Then Playing — Bad for Each Other; Take Aim at the Police Van; The Greatest Night in Pop

Bad for Each Other (Irving Rapper, 1953). This chintzy melodrama follows Dr. Tom Owens (Charlton Heston), who returns from military service to practice medicine in his working-class hometown. His upstanding ethics are eroded away after he becomes romantically entwined with Helen Curtis (Lizabeth Scott), a socialite who connects him with another physician (Lester Matthews) who prioritizes lucrative services for wealthy clients over more important work that would help people in need. Director Irving Rapper tries to bring the rough-hewn sensibility of film noir to the proceedings, especially in portraying Helen in a manner akin to the average femme fatale casting shadows across a detective story or crime thriller. Bad for Each Other simply doesn’t have the right dark soul for it. The strategy might have worked better with a different actor in the leading role. Heston is hopelessly stiff, bulldozing through scenes with the plainest, most aggressive expressions of the character’s emotions when more complex, nuanced acting is called for.

Take Aim at the Police Van (Seijun Suzuki, 1960). This lean detective thriller, filmed and first released in Japan, is tough as galvanized steel. A prison guard (Michitarô Mizushima) is suspended from his job after inmates under his supervision are killed when transport vehicle they’re all traveling in is ambushed by gunmen. Suddenly flush with spare time, the guard takes it upon himself to investigate why the attack took place, which leads him into an eddy of underworld double-crosses. Take Aim at the Police Van has the dense plotting of one of Howard Hawks’s relentlessly twisty film noirs, where it starts to seem as if every new scene takes all that’s come before and spins the viewer’ understanding of it like a well-oiled revolving door. Like the best of his Hollywood counterparts who made similar fare, Seijun Suzuki compensates for any narrative confusion by directing with an abundance of style which is further bolstered by a gift for inventive shots. Cinematographer Shigeyoshi Mine fills the movie with strikingly gorgeous black-and-white photography.
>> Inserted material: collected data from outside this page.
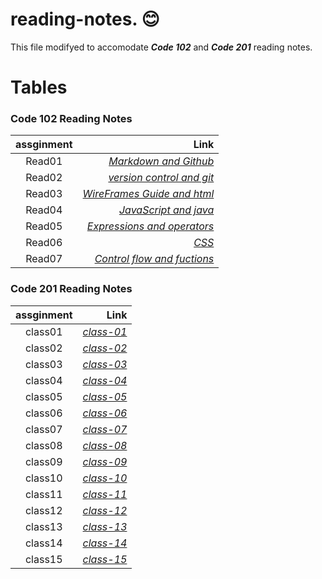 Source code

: # reading-notes. :blush:


This file modifyed to accomodate ***Code 102*** and ***Code 201*** reading notes.  

  


# Tables
###  Code 102 Reading Notes

| assginment |  Link  |
|:-----------------: |-------------:|
|Read01| [*Markdown and Github*](https://ahmad-khaled-zaid.github.io/reading-notes./102/read01) |
|Read02| [*version control and git*](https://ahmad-khaled-zaid.github.io/reading-notes./102/read02) |
|Read03| [*WireFrames Guide and html*](https://ahmad-khaled-zaid.github.io/reading-notes./102/read03) |
|Read04| [*JavaScript and java*](https://ahmad-khaled-zaid.github.io/reading-notes./102/read04) |
|Read05| [*Expressions and operators*](https://ahmad-khaled-zaid.github.io/reading-notes./102/read05) |
|Read06| [*CSS*](https://ahmad-khaled-zaid.github.io/reading-notes./102/read06) |
|Read07| [*Control flow and fuctions*](https://ahmad-khaled-zaid.github.io/reading-notes./102/read07) |




###  Code 201 Reading Notes

| assginment |  Link  |
|:-----------------: |-------------:|
|class01| [*class-01*](https://ahmad-khaled-zaid.github.io/201d33-classes/class01/index.html) |  
|class02| [*class-02*](https://ahmad-khaled-zaid.github.io/201d33-classes/class02/class-02) |  
|class03| [*class-03*]() |  
|class04| [*class-04*]() |    
|class05| [*class-05*]() |  
|class06| [*class-06*]() |  
|class07| [*class-07*]() |  
|class08| [*class-08*]() |  
|class09| [*class-09*]() |  
|class10| [*class-10*]() |  
|class11| [*class-11*]() |  
|class12| [*class-12*]() |  
|class13| [*class-13*]() |  
|class14| [*class-14*]() |  
|class15| [*class-15*]() |
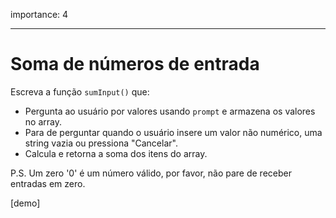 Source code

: importance: 4

---

# Soma de números de entrada

Escreva a função `sumInput()` que:

- Pergunta ao usuário por valores usando `prompt` e armazena os valores no array.
- Para de perguntar quando o usuário insere um valor não numérico, uma string vazia ou pressiona "Cancelar".
- Calcula e retorna a soma dos itens do array.

P.S. Um zero '0' é um número válido, por favor, não pare de receber entradas em zero.

[demo]
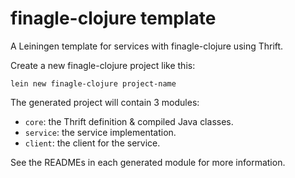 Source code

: # finagle-clojure template

A Leiningen template for services with finagle-clojure using Thrift.

Create a new finagle-clojure project like this:

    lein new finagle-clojure project-name


The generated project will contain 3 modules:

* `core`: the Thrift definition & compiled Java classes.
* `service`: the service implementation.
* `client`: the client for the service.

See the READMEs in each generated module for more information.
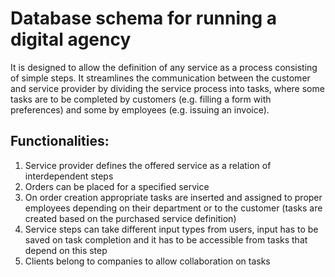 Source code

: # Database schema for running a digital agency

It is designed to allow the definition of any service as a process consisting of simple steps.
It streamlines the communication between the customer and service provider by dividing the service process into tasks, where some tasks are to be completed by customers (e.g. filling a form with preferences) and some by employees (e.g. issuing an invoice).

## Functionalities:

1. Service provider defines the offered service as a relation of interdependent steps
2. Orders can be placed for a specified service
3. On order creation appropriate tasks are inserted and assigned to proper employees depending on their department or to the customer (tasks are created based on the purchased service definition)
4. Service steps can take different input types from users, input has to be saved on task completion and it has to be accessible from tasks that depend on this step
5. Clients belong to companies to allow collaboration on tasks
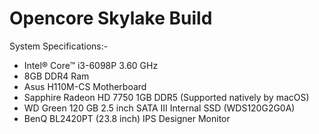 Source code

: # Opencore Skylake Build

System Specifications:-

  - Intel® Core™ i3-6098P 3.60 GHz
  - 8GB DDR4 Ram
  - Asus H110M-CS Motherboard
  - Sapphire Radeon HD 7750 1GB DDR5 (Supported natively by macOS)
  - WD Green 120 GB 2.5 inch SATA III Internal SSD (WDS120G2G0A)
  - BenQ BL2420PT (23.8 inch) IPS Designer Monitor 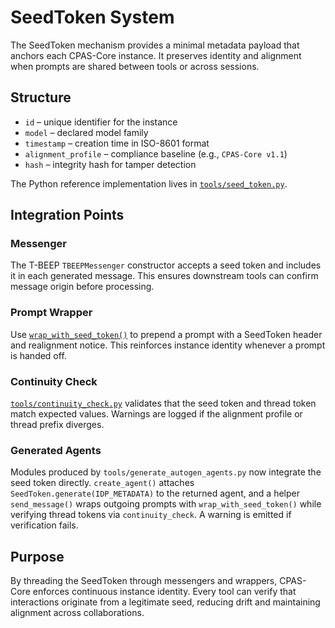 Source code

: # SeedToken System

The SeedToken mechanism provides a minimal metadata payload that anchors each CPAS-Core instance. It preserves identity and alignment when prompts are shared between tools or across sessions.

## Structure
- `id` – unique identifier for the instance
- `model` – declared model family
- `timestamp` – creation time in ISO-8601 format
- `alignment_profile` – compliance baseline (e.g., `CPAS-Core v1.1`)
- `hash` – integrity hash for tamper detection

The Python reference implementation lives in [`tools/seed_token.py`](../tools/seed_token.py).

## Integration Points
### Messenger
The T-BEEP `TBEEPMessenger` constructor accepts a seed token and includes it in each generated message. This ensures downstream tools can confirm message origin before processing.

### Prompt Wrapper
Use [`wrap_with_seed_token()`](../tools/prompt_wrapper.py) to prepend a prompt with a SeedToken header and realignment notice. This reinforces instance identity whenever a prompt is handed off.

### Continuity Check
[`tools/continuity_check.py`](../tools/continuity_check.py) validates that the seed token and thread token match expected values. Warnings are logged if the alignment profile or thread prefix diverges.

### Generated Agents
Modules produced by `tools/generate_autogen_agents.py` now integrate the seed token directly. `create_agent()` attaches `SeedToken.generate(IDP_METADATA)` to the returned agent, and a helper `send_message()` wraps outgoing prompts with `wrap_with_seed_token()` while verifying thread tokens via `continuity_check`. A warning is emitted if verification fails.

## Purpose
By threading the SeedToken through messengers and wrappers, CPAS-Core enforces continuous instance identity. Every tool can verify that interactions originate from a legitimate seed, reducing drift and maintaining alignment across collaborations.
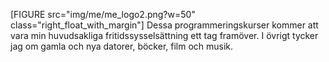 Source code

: [FIGURE src="img/me/me_logo2.png?w=50" class="right_float_with_margin"] Dessa programmeringskurser kommer att vara min huvudsakliga fritidssysselsättning ett tag framöver. I övrigt tycker jag om gamla och nya datorer, böcker, film och musik. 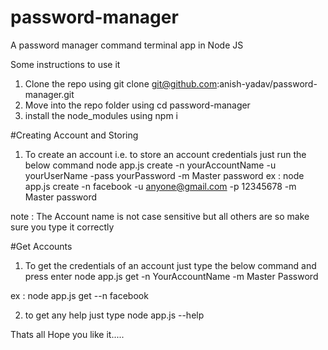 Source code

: # password-manager
A password manager command terminal app in Node JS

Some instructions to use it 
1. Clone the repo using git clone git@github.com:anish-yadav/password-manager.git
2. Move into the repo folder using cd password-manager
3. install the node_modules using npm i

#Creating Account and Storing
1. To create an account i.e. to store an account credentials just run the below command
node app.js create -n yourAccountName -u yourUserName -pass yourPassword -m Master  password
ex : node app.js create -n facebook -u anyone@gmail.com -p 12345678 -m Master password

note : The Account name is not case sensitive but all others are so make sure you type it correctly

#Get Accounts
1. To get the credentials of an account just type the below command and press enter
node app.js get -n YourAccountName -m Master Password

ex : node app.js get --n facebook


2. to get any help just type node app.js --help


Thats all
Hope you like it.....
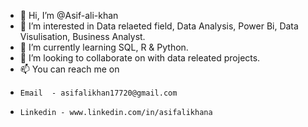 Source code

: - 👋 Hi, I’m @Asif-ali-khan
- 👀 I’m interested in Data relaeted field, Data Analysis, Power Bi, Data Visulisation, Business Analyst.
- 🌱 I’m currently learning SQL, R & Python.
- 💞️ I’m looking to collaborate on with data releated projects.
- 📫 You can reach me on 
-     Email  - asifalikhan17720@gmail.com 
-     Linkedin - www.linkedin.com/in/asifalikhana


<!---
Asif-ali-khan/Asif-ali-khan is a ✨ special ✨ repository because its `README.md` (this file) appears on your GitHub profile.
You can click the Preview link to take a look at your changes.
--->
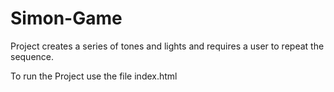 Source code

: # Simon-Game
Project creates a series of tones and lights and requires a user to repeat the sequence.

To run the Project use the file index.html 
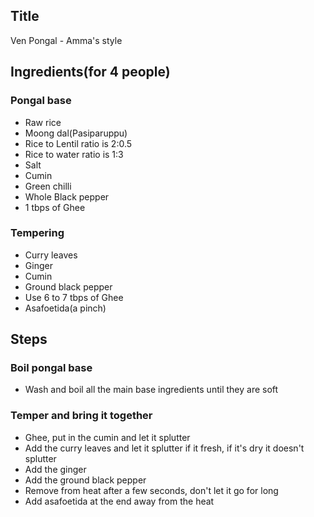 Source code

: ## Title 

Ven Pongal - Amma's style

## Ingredients(for 4 people)
### Pongal base
-  Raw rice 
- Moong dal(Pasiparuppu)
- Rice to Lentil ratio is 2:0.5
- Rice to water ratio is 1:3
- Salt
- Cumin
- Green chilli
- Whole Black pepper
- 1 tbps of Ghee

### Tempering
- Curry leaves
- Ginger
- Cumin
- Ground black pepper
- Use 6 to 7 tbps of Ghee
- Asafoetida(a pinch)

## Steps
### Boil pongal base
- Wash and boil all the main base ingredients until they are soft

### Temper and bring it together
- Ghee, put in the cumin and let it splutter
- Add the curry leaves and let it splutter if it fresh, if it's dry it doesn't splutter
- Add the ginger
- Add the ground black pepper
- Remove from heat after a few seconds, don't let it go for long
- Add asafoetida at the end away from the heat
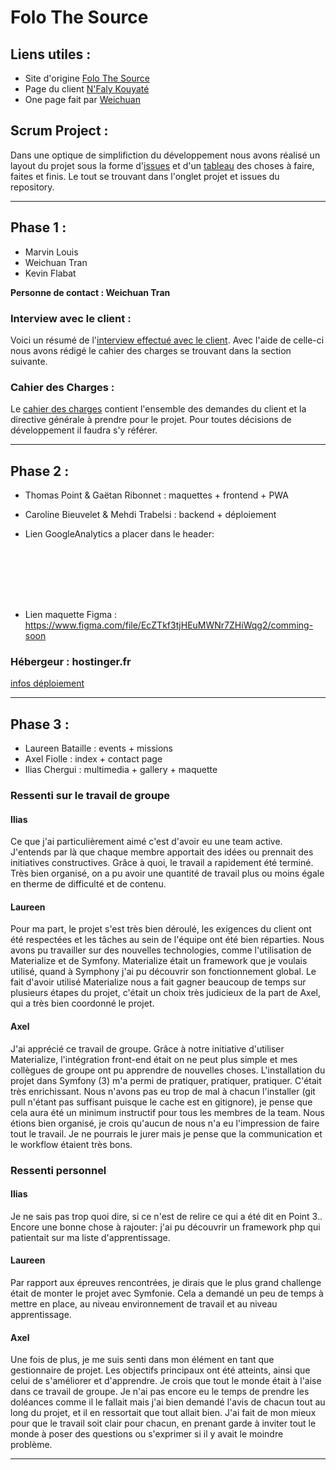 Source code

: # Folo The Source

## Liens utiles :
* Site d'origine [Folo The Source](http://folothesource.com/)
* Page du client [N'Faly Kouyaté](https://folothesource.com/nfalykouyate/)
* One page fait par [Weichuan](https://weichuan888.github.io/Projet-OnePage/)


## Scrum Project :
Dans une optique de simplifiction du développement nous avons réalisé un layout du
projet sous la forme d'[issues](https://github.com/FilRouge5/filrouge-Folo-The-Source-5/issues)
et d'un [tableau](https://github.com/FilRouge5/filrouge-Folo-The-Source-5/projects/1) des
choses à faire, faites et finis. Le tout se trouvant dans l'onglet projet et issues du repository.

__________

## Phase 1 :
* Marvin Louis
* Weichuan Tran
* Kevin Flabat

**Personne de contact : Weichuan Tran**

### Interview avec le client :
Voici un résumé de l'[interview effectué avec le client](Markdown/Interview-Client.md).
Avec l'aide de celle-ci nous avons rédigé le cahier des charges se trouvant dans
la section suivante.

### Cahier des Charges :
Le [cahier des charges](Markdown/Cahiers-des-Charges.md) contient l'ensemble des demandes
du client et la directive générale à prendre pour le projet. Pour toutes décisions
de développement il faudra s'y référer.

__________

## Phase 2 :
* Thomas Point & Gaëtan Ribonnet : maquettes + frontend + PWA
* Caroline Bieuvelet & Mehdi Trabelsi : backend + déploiement

* Lien GoogleAnalytics a placer dans le header:

<pre><code><!-- Global site tag (gtag.js) - Google Analytics -->
<script async src="https://www.googletagmanager.com/gtag/js?id=UA-113125974-1"></script>
<script>
  window.dataLayer = window.dataLayer || [];
  function gtag(){dataLayer.push(arguments);}
  gtag('js', new Date());

  gtag('config', 'UA-113125974-1');
</script>
</code></pre>

* Lien maquette Figma : https://www.figma.com/file/EcZTkf3tjHEuMWNr7ZHiWqg2/comming-soon

### Hébergeur : hostinger.fr
[infos déploiement](Markdown/hostinger.md)

__________

## Phase 3 :
* Laureen Bataille : events + missions
* Axel Fiolle : index + contact page
* Ilias Chergui : multimedia + gallery + maquette

### Ressenti sur le travail de groupe

#### Ilias

Ce que j'ai particulièrement aimé c'est d'avoir eu une team active. J'entends par là que chaque membre apportait des idées ou prennait des initiatives constructives. Grâce à quoi, le travail a rapidement été terminé.
Très bien organisé, on a pu avoir une quantité de travail plus ou moins égale en therme de difficulté et de contenu.

#### Laureen

Pour ma part, le projet s'est très bien déroulé, les exigences du client ont été respectées et les tâches au sein de l'équipe ont été bien réparties.
Nous avons pu travailler sur des nouvelles technologies, comme l'utilisation de Materialize et de Symfony.
Materialize était un framework que je voulais utilisé, quand à Symphony j'ai pu découvrir son fonctionnement global.
Le fait d'avoir utilisé Materialize nous a fait gagner beaucoup de temps sur plusieurs étapes du projet, c'était un choix très judicieux de la part de Axel, qui a très bien coordonné le projet.

#### Axel

J'ai apprécié ce travail de groupe. Grâce à notre initiative d'utiliser Materialize, l'intégration front-end était on ne peut plus simple et mes collègues de groupe ont pu apprendre de nouvelles choses. 
L'installation du projet dans Symfony (3) m'a permi de pratiquer, pratiquer, pratiquer. C'était très enrichissant. Nous n'avons pas eu trop de mal à chacun l'installer (git pull n'étant pas suffisant puisque le cache est en gitignore), je pense que cela aura été un minimum instructif pour tous les membres de la team. 
Nous étions bien organisé, je crois qu'aucun de nous n'a eu l'impression de faire tout le travail. Je ne pourrais le jurer mais je pense que la communication et le workflow étaient très bons. 

### Ressenti personnel

#### Ilias 

Je ne sais pas trop quoi dire, si ce n'est de relire ce qui a été dit en Point 3.. Encore une bonne chose à rajouter: j'ai pu découvrir un framework php qui patientait sur ma liste d'apprentissage.

#### Laureen

Par rapport aux épreuves rencontrées, je dirais que le plus grand challenge était de monter le projet avec Symfonie. Cela a demandé un peu de temps à mettre en place, au niveau environnement de travail et au niveau apprentissage.

#### Axel

Une fois de plus, je me suis senti dans mon élément en tant que gestionnaire de projet. Les objectifs principaux ont été atteints, ainsi que celui de s'améliorer et d'apprendre. 
Je crois que tout le monde était à l'aise dans ce travail de groupe. Je n'ai pas encore eu le temps de prendre les doléances comme il le fallait mais j'ai bien demandé l'avis de chacun tout au long du projet, et il en ressortait que tout allait bien. 
J'ai fait de mon mieux pour que le travail soit clair pour chacun, en prenant garde à inviter tout le monde à poser des questions ou s'exprimer si il y avait le moindre problème. 

__________
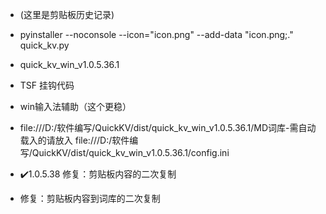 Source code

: - (这里是剪贴板历史记录)

- pyinstaller --noconsole --icon="icon.png" --add-data "icon.png;." quick_kv.py
- quick_kv_win_v1.0.5.36.1
- TSF 挂钩代码
- win输入法辅助（这个更稳）
- file:///D:/软件编写/QuickKV/dist/quick_kv_win_v1.0.5.36.1/MD词库-需自动载入的请放入
file:///D:/软件编写/QuickKV/dist/quick_kv_win_v1.0.5.36.1/config.ini
- ✔️1.0.5.38 修复：剪贴板内容的二次复制
- 修复：剪贴板内容到词库的二次复制
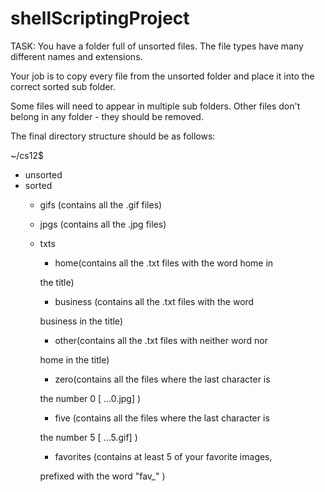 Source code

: # shellScriptingProject
TASK: You have a folder full of unsorted files. The file
types have many different names and extensions.

Your job is to copy every file from the unsorted
folder and place it into the correct sorted sub folder.

Some files will need to appear in multiple sub
folders. Other files don't belong in any folder - they
should be removed.

The final directory structure should be as follows:

~/cs12$
- unsorted
- sorted
    - gifs (contains all the .gif files)
    - jpgs (contains all the .jpg files)
    - txts
        - home(contains all the .txt files with the word home in

        the title)

        - business (contains all the .txt files with the word

        business in the title)

        - other(contains all the .txt files with neither word nor

        home in the title)

        - zero(contains all the files where the last character is

        the number 0 [ ...0.jpg] )

        - five (contains all the files where the last character is

        the number 5 [ ...5.gif] )

        - favorites (contains at least 5 of your favorite images,

        prefixed with the word "fav_" )
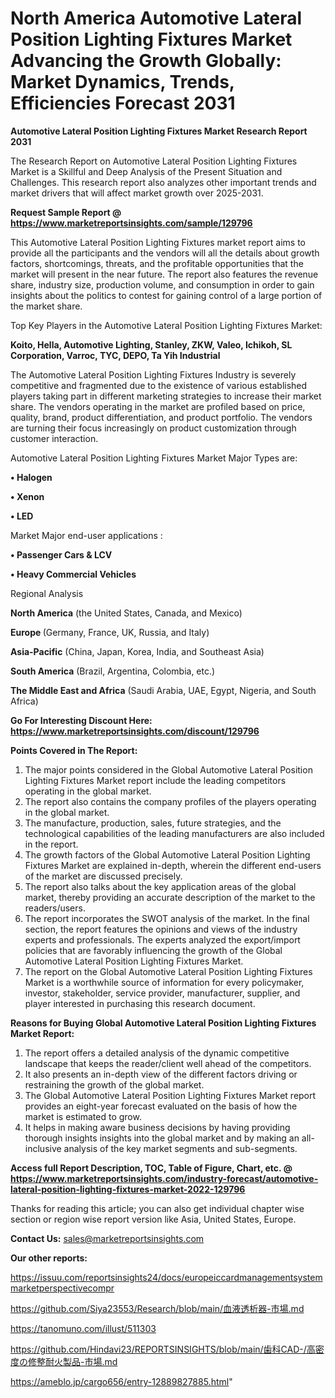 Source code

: # North America Automotive Lateral Position Lighting Fixtures Market Advancing the Growth Globally: Market Dynamics, Trends, Efficiencies Forecast 2031

<strong>Automotive Lateral Position Lighting Fixtures Market Research Report 2031</strong>

The Research Report on Automotive Lateral Position Lighting Fixtures Market is a Skillful and Deep Analysis of the Present Situation and Challenges. This research report also analyzes other important trends and market drivers that will affect market growth over 2025-2031.

<strong>Request Sample Report @ <a href=https://www.marketreportsinsights.com/sample/129796>https://www.marketreportsinsights.com/sample/129796</a></strong>

This Automotive Lateral Position Lighting Fixtures market report aims to provide all the participants and the vendors will all the details about growth factors, shortcomings, threats, and the profitable opportunities that the market will present in the near future. The report also features the revenue share, industry size, production volume, and consumption in order to gain insights about the politics to contest for gaining control of a large portion of the market share.

Top Key Players in the Automotive Lateral Position Lighting Fixtures Market:

<strong>Koito, Hella, Automotive Lighting, Stanley, ZKW, Valeo, Ichikoh, SL Corporation, Varroc, TYC, DEPO, Ta Yih Industrial</strong>

The Automotive Lateral Position Lighting Fixtures Industry is severely competitive and fragmented due to the existence of various established players taking part in different marketing strategies to increase their market share. The vendors operating in the market are profiled based on price, quality, brand, product differentiation, and product portfolio. The vendors are turning their focus increasingly on product customization through customer interaction.

Automotive Lateral Position Lighting Fixtures Market Major Types are:

<strong>• Halogen

• Xenon

• LED</strong>

Market Major end-user applications :

<strong>• Passenger Cars & LCV

• Heavy Commercial Vehicles</strong>

Regional Analysis

</u><strong><b>North America</b></strong> (the United States, Canada, and Mexico)

<strong><b>Europe </b></strong>(Germany, France, UK, Russia, and Italy)

<strong><b>Asia-Pacific</b></strong> (China, Japan, Korea, India, and Southeast Asia)

<strong><b>South America</b></strong> (Brazil, Argentina, Colombia, etc.)

<strong><b>The Middle East and Africa</b></strong> (Saudi Arabia, UAE, Egypt, Nigeria, and South Africa)

<strong>Go For Interesting Discount Here: <a href=https://www.marketreportsinsights.com/discount/129796>https://www.marketreportsinsights.com/discount/129796</a></strong>

<strong>Points Covered in The Report:</strong>
<ol>
  <li>The major points considered in the Global Automotive Lateral Position Lighting Fixtures Market report include the leading competitors operating in the global market.</li>
  <li>The report also contains the company profiles of the players operating in the global market.</li>
  <li>The manufacture, production, sales, future strategies, and the technological capabilities of the leading manufacturers are also included in the report.</li>
  <li>The growth factors of the Global Automotive Lateral Position Lighting Fixtures Market are explained in-depth, wherein the different end-users of the market are discussed precisely.</li>
  <li>The report also talks about the key application areas of the global market, thereby providing an accurate description of the market to the readers/users.</li>
  <li>The report incorporates the SWOT analysis of the market. In the final section, the report features the opinions and views of the industry experts and professionals. The experts analyzed the export/import policies that are favorably influencing the growth of the Global Automotive Lateral Position Lighting Fixtures Market.</li>
  <li>The report on the Global Automotive Lateral Position Lighting Fixtures Market is a worthwhile source of information for every policymaker, investor, stakeholder, service provider, manufacturer, supplier, and player interested in purchasing this research document.</li>
</ol>
<strong>Reasons for Buying Global Automotive Lateral Position Lighting Fixtures Market Report:</strong>

<ol>
  <li>The report offers a detailed analysis of the dynamic competitive landscape that keeps the reader/client well ahead of the competitors.</li>
  <li>It also presents an in-depth view of the different factors driving or restraining the growth of the global market.</li>
  <li>The Global Automotive Lateral Position Lighting Fixtures Market report provides an eight-year forecast evaluated on the basis of how the market is estimated to grow.</li>
  <li>It helps in making aware business decisions by having providing thorough insights insights into the global market and by making an all-inclusive analysis of the key market segments and sub-segments.</li>
</ol>
<strong>Access full Report Description, TOC, Table of Figure, Chart, etc. @ <a href=https://www.marketreportsinsights.com/industry-forecast/automotive-lateral-position-lighting-fixtures-market-2022-129796>https://www.marketreportsinsights.com/industry-forecast/automotive-lateral-position-lighting-fixtures-market-2022-129796</a></strong>


Thanks for reading this article; you can also get individual chapter wise section or region wise report version like Asia, United States, Europe.

<strong>Contact Us:</strong>
sales@marketreportsinsights.com

<strong>Our other reports:</strong>

<a href=https://issuu.com/reportsinsights24/docs/europeiccardmanagementsystemmarketperspectivecompr>https://issuu.com/reportsinsights24/docs/europeiccardmanagementsystemmarketperspectivecompr</a>

<a href=https://github.com/Siya23553/Research/blob/main/血液透析器-市場.md>https://github.com/Siya23553/Research/blob/main/血液透析器-市場.md</a>

<a href=https://tanomuno.com/illust/511303>https://tanomuno.com/illust/511303</a>

<a href=https://github.com/Hindavi23/REPORTSINSIGHTS/blob/main/歯科CAD-/高密度の修整耐火製品-市場.md>https://github.com/Hindavi23/REPORTSINSIGHTS/blob/main/歯科CAD-/高密度の修整耐火製品-市場.md</a>

<a href=https://ameblo.jp/cargo656/entry-12889827885.html>https://ameblo.jp/cargo656/entry-12889827885.html</a>"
The Greatest Night in Pop (Bao Nguyen, 2024). Acknowledging right up front that I found The Greatest Night in Pop to be consistently engaging and entertaining, it certainly is strange to see a documentary that’s a hagiography of a single song. Director Bao Nguyen effectively conveys how momentous it felt when, in 1985, dozens of the biggest stars of U.S. pop music convened to record “We Are the World,” a single that raised money to address famine in Ethiopia. No matter how formidable the assemblage of talent, noble the intent, or successful as a instance of fundraising, I think the clear consensus on the song itself, reached with the comfortable hindsight of almost forty years, is that it’s not very good. The fact that it’s nowhere near the playlists of most radio stations that slavishly honor the music of the nineteen-eighties is a compelling argument that the art has not endured. Except for a glancing statement from interview subject Bruce Springsteen, whose assessment of the song deftly sidesteps into a commendation of it achieving its charitable goals, anyone watching this documentary would think it rises to the level of “Strange Fruit” or “Yesterday” among venerated classics. The film does give Sheila E. the space to say she felt like she was being used by the organizers, who were clearly hoping her presence would lure in the participation of her friend and collaborator Prince, but that’s about the extent of the negative commentary. Nguyen expertly assembles the voluminous behind-the-scenes footage of the event to achieve a genuinely impressive you-are-there feel.